C’était une question d’honneur que de ne pas accepter d’avoir un mourant comme candidat à la présidence
• Soulèvement
« Les soulèvements ont été provoqués par le sentiment d’exclusion de la sphère politique et sociale, comme en Tunisie. Ce sont des éléments de raz-le-bol face à l’arrogance du pouvoir des possédants. Vous avez des détenteurs de pouvoir qui sont aussi des détenteurs de rentes économiques majeures qui empêchent les jeunes de se projeter dans l’avenir.
Cette histoire de cinquième mandat [du président Bouteflika] était insupportable pour les Algériens. C’était une question d’honneur que de ne pas accepter d’avoir un mourant comme candidat à la présidence. »

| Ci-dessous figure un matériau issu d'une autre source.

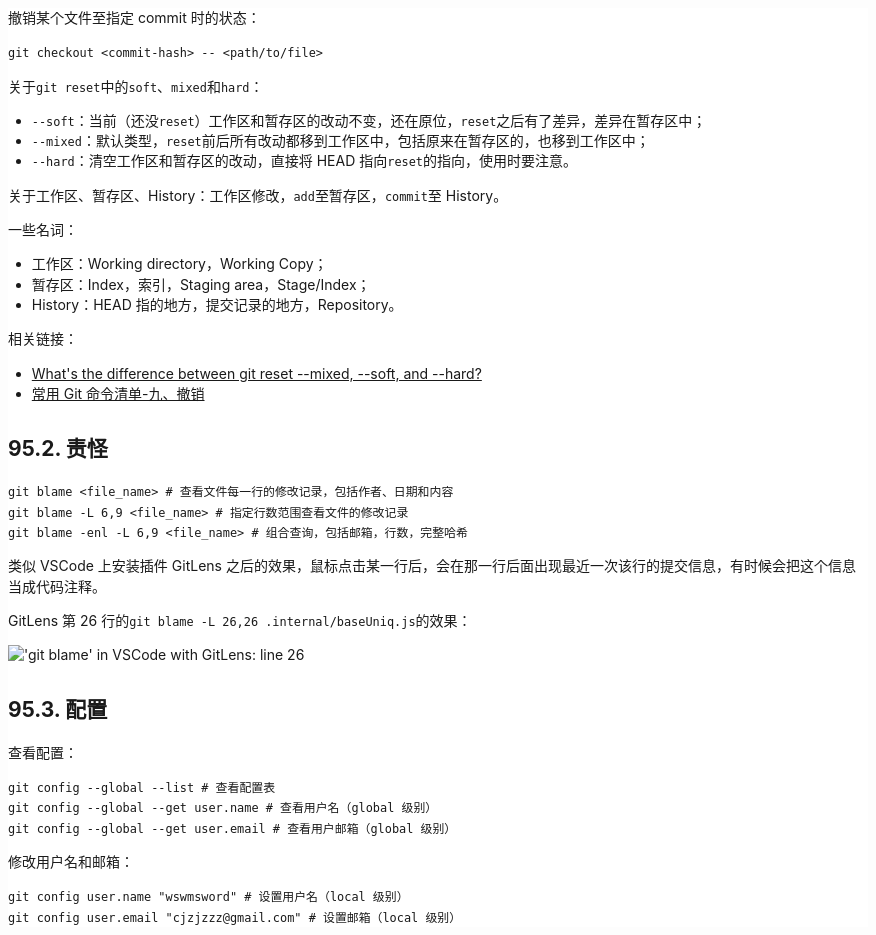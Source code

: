撤销某个文件至指定 commit 时的状态：

```
git checkout <commit-hash> -- <path/to/file>

```

关于`git reset`中的`soft`、`mixed`和`hard`：

- `--soft`：当前（还没`reset`）工作区和暂存区的改动不变，还在原位，`reset`之后有了差异，差异在暂存区中；
- `--mixed`：默认类型，`reset`前后所有改动都移到工作区中，包括原来在暂存区的，也移到工作区中；
- `--hard`：清空工作区和暂存区的改动，直接将 HEAD 指向`reset`的指向，使用时要注意。

关于工作区、暂存区、History：工作区修改，`add`至暂存区，`commit`至 History。

一些名词：

- 工作区：Working directory，Working Copy；
- 暂存区：Index，索引，Staging area，Stage/Index；
- History：HEAD 指的地方，提交记录的地方，Repository。

相关链接：

- [What's the difference between git reset --mixed, --soft, and --hard?](https://link.juejin.cn/?target=https%3A%2F%2Fstackoverflow.com%2Fa%2F50022436 "https://stackoverflow.com/a/50022436")
- [常用 Git 命令清单-九、撤销](https://link.juejin.cn/?target=https%3A%2F%2Fwww.ruanyifeng.com%2Fblog%2F2015%2F12%2Fgit-cheat-sheet.html "https://www.ruanyifeng.com/blog/2015/12/git-cheat-sheet.html")

## 95.2. 责怪

```
git blame <file_name> # 查看文件每一行的修改记录，包括作者、日期和内容
git blame -L 6,9 <file_name> # 指定行数范围查看文件的修改记录
git blame -enl -L 6,9 <file_name> # 组合查询，包括邮箱，行数，完整哈希

```

类似 VSCode 上安装插件 GitLens 之后的效果，鼠标点击某一行后，会在那一行后面出现最近一次该行的提交信息，有时候会把这个信息当成代码注释。

GitLens 第 26 行的`git blame -L 26,26 .internal/baseUniq.js`的效果：

!['git blame' in VSCode with GitLens: line 26](https://p9-juejin.byteimg.com/tos-cn-i-k3u1fbpfcp/b4b1ec7c8e284564b855166c4e482440~tplv-k3u1fbpfcp-zoom-in-crop-mark:3024:0:0:0.image?)

## 95.3. 配置

查看配置：

```
git config --global --list # 查看配置表
git config --global --get user.name # 查看用户名（global 级别）
git config --global --get user.email # 查看用户邮箱（global 级别）

```

修改用户名和邮箱：

```
git config user.name "wswmsword" # 设置用户名（local 级别）
git config user.email "cjzjzzz@gmail.com" # 设置邮箱（local 级别）

```
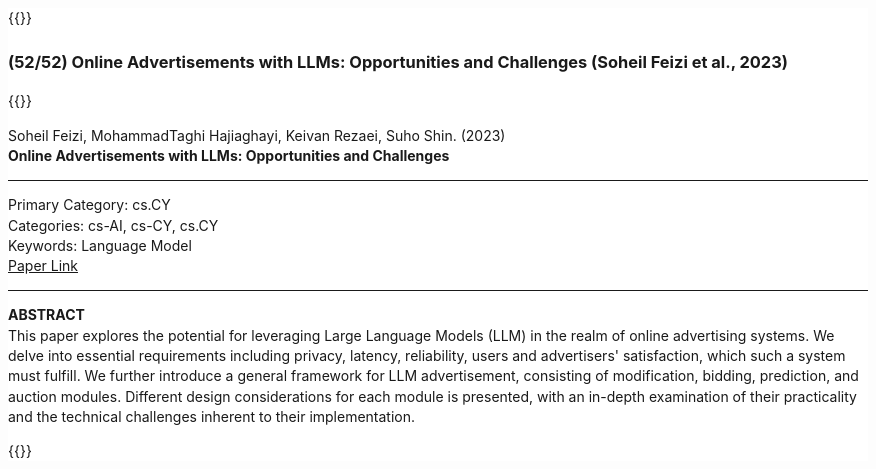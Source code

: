 {{</citation>}}


### (52/52) Online Advertisements with LLMs: Opportunities and Challenges (Soheil Feizi et al., 2023)

{{<citation>}}

Soheil Feizi, MohammadTaghi Hajiaghayi, Keivan Rezaei, Suho Shin. (2023)  
**Online Advertisements with LLMs: Opportunities and Challenges**  

---
Primary Category: cs.CY  
Categories: cs-AI, cs-CY, cs.CY  
Keywords: Language Model  
[Paper Link](http://arxiv.org/abs/2311.07601v1)  

---


**ABSTRACT**  
This paper explores the potential for leveraging Large Language Models (LLM) in the realm of online advertising systems. We delve into essential requirements including privacy, latency, reliability, users and advertisers' satisfaction, which such a system must fulfill. We further introduce a general framework for LLM advertisement, consisting of modification, bidding, prediction, and auction modules. Different design considerations for each module is presented, with an in-depth examination of their practicality and the technical challenges inherent to their implementation.

{{</citation>}}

>>> À LIRE – Algérie : les promesses du printemps
Ce n’est pas le Venezuela. Rien à voir. Il y a encore des marges de manœuvre
• Venezuela
« La situation économique de l’Algérie est paradoxale. Elle est très mauvaise, car le modèle d’économie rentière pétrolière n’a fait que produire des situations compliquées en terme d’équilibre. La croissance est très basse : 1%, 1,5% du PIB.
Depuis le retournement du prix du pétrole, les réserves de change ont baissé. Elles sont passées de 200 milliards de dollars en 2014 à 75, 80 milliards. Le déficit public reste au alentours de 10%. Mais ce n’est pas le Venezuela. Rien à voir. Il y a encore des marges de manœuvre. Si la transition politique est réussie, d’une certaine manière le pays est prêt à transition économique forte. »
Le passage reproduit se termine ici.